Onther imaging modalities done stage breast cancer include Computed Tomography (CT), Positron
emission tomography (PET), Magnetic Resonance Imaging (MRI), and Bone Scintigraphy. Chest X ray is
done to check for opacities in the lungs that may indicate breast metastases to the lungs. A bone scan,
also called bone scintigraphy, is an imaging test used to determine whether breast cancer has traveled to
the bones. Bone scan uses radiotracers that are injected to the blood stream. This radiotracers are then
taken up by abnormal active bone production in areas of tissue damage. After 2-4 hours radioactive
substance has been absorbed and the body can now be scanned. Areas of extra bone activity such as in
breast cancer can be detected. Chest X rays, are used to detect if there is metastases to the lungs as it
will manifest with nodule like infiltrates in the xray film. Chest-abdomen-pelvis computed tomography (CT)
scan is also standard imaging procedure for oncologic staging. It is widely available and allows evaluation
of several anatomic structures such as lymph nodes, abdominal organs, lung and bony structures to
detect metastases of malignancies such as in breast cancer. Positron Emission Tomography, is used to
detect areas with cancer by obtaining multiple images. Special dye containing radioactive tracers are
swallowed. These tracers are either swallowed or injected into a vein in your arm depending on what part
of the body is being examined. Radioactive Tracers that are sugar containing will be absorbed in areas
with higher chemical activity. Areas are then highlighted that are suspiciously active and this is indicative
of cancer metastases. Whole-body MRI is the diagnostic tool, both for early detection of bone
metastases, as well as for simultaneous detection of metastases to other common sites (liver and brain)
of breast cancer.

For laboratories, the levels of liver enzymes (special proteins involved in vital chemical reactions)
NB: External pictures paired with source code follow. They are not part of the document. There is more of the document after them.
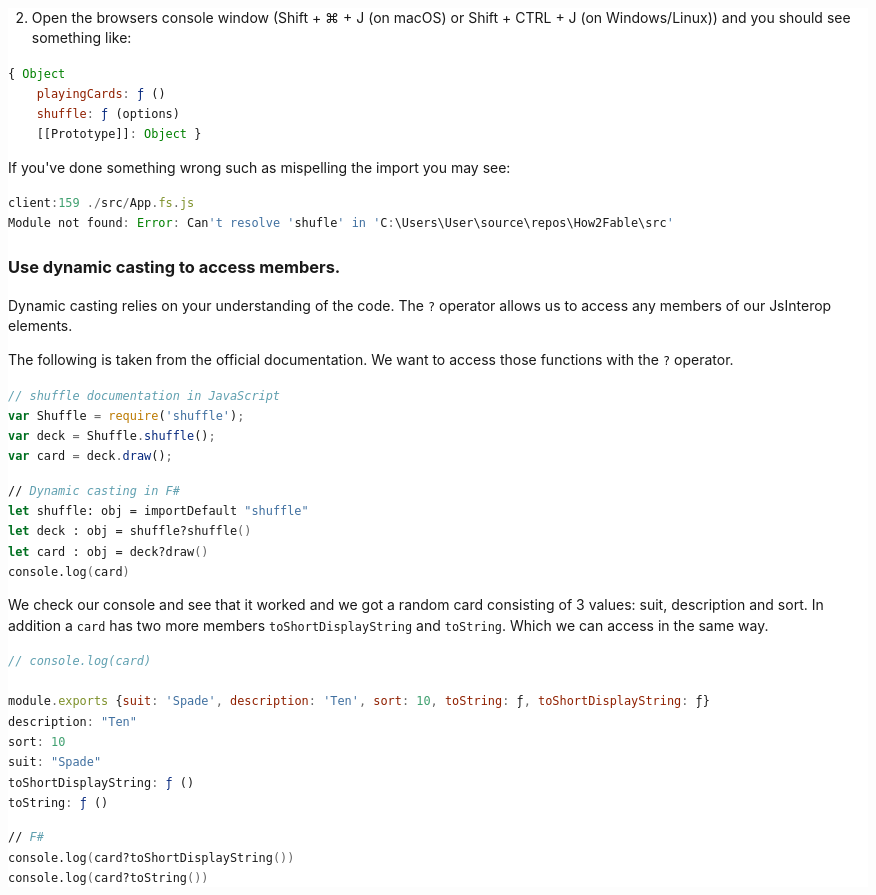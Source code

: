 2. Open the browsers console window (Shift + ⌘ + J (on macOS) or Shift + CTRL + J (on Windows/Linux)) and you should see something like:

```javascript
{ Object
    playingCards: ƒ ()
    shuffle: ƒ (options)
    [[Prototype]]: Object }
```

If you've done something wrong such as mispelling the import you may see:

```javascript
client:159 ./src/App.fs.js
Module not found: Error: Can't resolve 'shufle' in 'C:\Users\User\source\repos\How2Fable\src'
```

### Use dynamic casting to access members.

Dynamic casting relies on your understanding of the code. The `?` operator allows us to access any members of our JsInterop elements.

The following is taken from the official documentation. We want to access those functions with the `?` operator.

```javascript
// shuffle documentation in JavaScript
var Shuffle = require('shuffle');
var deck = Shuffle.shuffle();
var card = deck.draw();
```

```fsharp
// Dynamic casting in F# 
let shuffle: obj = importDefault "shuffle"
let deck : obj = shuffle?shuffle()
let card : obj = deck?draw()
console.log(card)
```

We check our console and see that it worked and we got a random card consisting of 3 values: suit, description and sort.
In addition a `card` has two more members `toShortDisplayString` and `toString`. Which we can access in the same way.

```javascript
// console.log(card)

module.exports {suit: 'Spade', description: 'Ten', sort: 10, toString: ƒ, toShortDisplayString: ƒ}
description: "Ten"
sort: 10
suit: "Spade"
toShortDisplayString: ƒ ()
toString: ƒ ()
```

```fsharp
// F#
console.log(card?toShortDisplayString())
console.log(card?toString())
```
and bilirubin, to evaluate liver function but this should be correlated with an imaging modality such that of
an ultrasound of the abdomen. Levels of potassium, chloride, creatinine and urea nitrogen levels, reflect
the health of the liver and the kidneys during and after treatment. Calcium levels may also be determined
for abnormal activity of the bone.
3. What is the role of LDH in breast cancer?
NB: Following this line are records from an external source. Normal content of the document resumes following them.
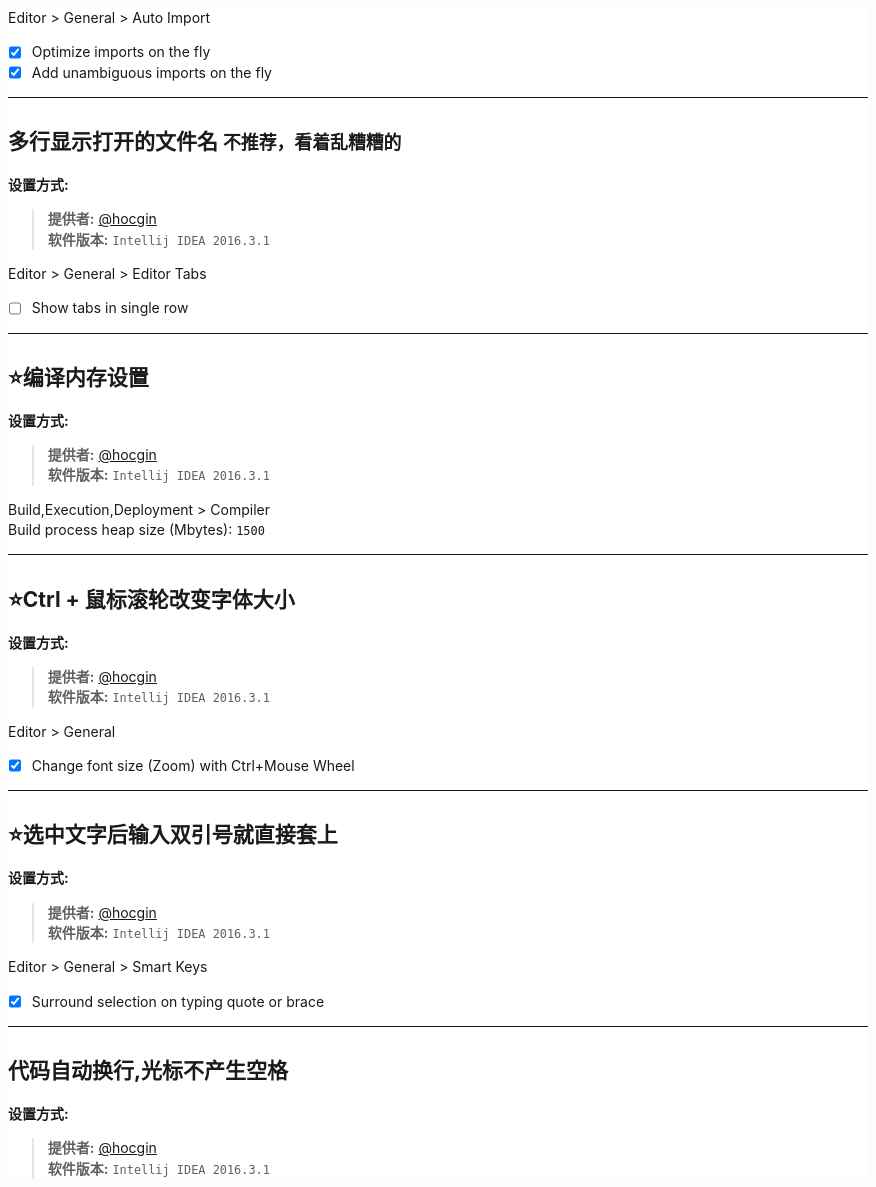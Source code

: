 Editor > General > Auto Import  
- [x] Optimize imports on the fly  
- [x] Add unambiguous imports on the fly  

-------------------------------

## 多行显示打开的文件名 `不推荐，看着乱糟糟的`

**设置方式:**
> **提供者:**  [@hocgin](https://github.com/hocgin)  
> **软件版本:** `Intellij IDEA 2016.3.1`    

Editor > General > Editor Tabs  
- [ ] Show tabs in single row  

-------------------------------

## :star:编译内存设置

**设置方式:**
> **提供者:**  [@hocgin](https://github.com/hocgin)  
> **软件版本:** `Intellij IDEA 2016.3.1`    

Build,Execution,Deployment > Compiler  
Build process heap size (Mbytes): `1500`

-------------------------------

## :star:Ctrl + 鼠标滚轮改变字体大小

**设置方式:**
> **提供者:**  [@hocgin](https://github.com/hocgin)  
> **软件版本:** `Intellij IDEA 2016.3.1`    

Editor > General  
- [x] Change font size (Zoom) with Ctrl+Mouse Wheel

-------------------------------

## :star:选中文字后输入双引号就直接套上

**设置方式:**
> **提供者:**  [@hocgin](https://github.com/hocgin)  
> **软件版本:** `Intellij IDEA 2016.3.1`    

Editor > General > Smart Keys  
- [x] Surround selection on typing quote or brace

-------------------------------

## 代码自动换行,光标不产生空格

**设置方式:**
> **提供者:**  [@hocgin](https://github.com/hocgin)  
> **软件版本:** `Intellij IDEA 2016.3.1`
LDH plays a central role in anaerobic glycolysis. It catalyzes the reversible conversion of pyruvate
into lactate. It is comprised six tetrameric isoenzymes with a tissue-specific expression regulated by both
physiological and pathological conditions. In cancer,   LDHA gene expression is upregulated to maintain
glycolysis as an alternative source of energy during hypoxic conditions. Different pathways are able to
regulate LDH levels. As it regulates cellular metabolism it is also known as marker of tissue damage. Its
increased is indicative that there is cell death or necrosis .Beyond its role in regulating cellular
metabolism, LDH is a well-known marker of tissue damage. Many pathological conditions, including
cancer, present with LDH elevation due to acute cell death or necrosis.